### ACTIVITY
Identify all lines below that hold "begin" and collect them.

═════ WORKING DATA

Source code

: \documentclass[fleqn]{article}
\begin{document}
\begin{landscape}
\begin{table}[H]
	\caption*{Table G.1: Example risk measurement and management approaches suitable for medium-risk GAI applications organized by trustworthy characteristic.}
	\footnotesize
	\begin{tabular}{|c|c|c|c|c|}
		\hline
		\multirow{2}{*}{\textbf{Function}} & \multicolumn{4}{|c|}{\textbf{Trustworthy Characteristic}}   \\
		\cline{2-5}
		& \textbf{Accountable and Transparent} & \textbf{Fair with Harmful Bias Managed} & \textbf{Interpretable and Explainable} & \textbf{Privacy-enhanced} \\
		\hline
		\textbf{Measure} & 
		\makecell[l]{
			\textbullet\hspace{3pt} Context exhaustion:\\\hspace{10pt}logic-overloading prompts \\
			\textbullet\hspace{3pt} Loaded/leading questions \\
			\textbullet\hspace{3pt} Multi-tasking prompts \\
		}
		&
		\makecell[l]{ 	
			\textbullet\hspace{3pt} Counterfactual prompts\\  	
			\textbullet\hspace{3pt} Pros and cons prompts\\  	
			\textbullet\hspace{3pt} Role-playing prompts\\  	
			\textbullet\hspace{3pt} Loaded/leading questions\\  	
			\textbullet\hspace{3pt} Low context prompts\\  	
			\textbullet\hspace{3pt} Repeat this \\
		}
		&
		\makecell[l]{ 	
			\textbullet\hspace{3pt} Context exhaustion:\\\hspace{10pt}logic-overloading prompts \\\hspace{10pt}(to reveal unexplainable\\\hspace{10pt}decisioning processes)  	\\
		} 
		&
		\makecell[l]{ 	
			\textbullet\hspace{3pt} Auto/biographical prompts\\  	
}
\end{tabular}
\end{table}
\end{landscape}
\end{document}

══════════

### RESPONSE TO THIS EXERCISE
\begin{document}
\begin{landscape}
\begin{table}[H]
	\begin{tabular}{|c|c|c|c|c|}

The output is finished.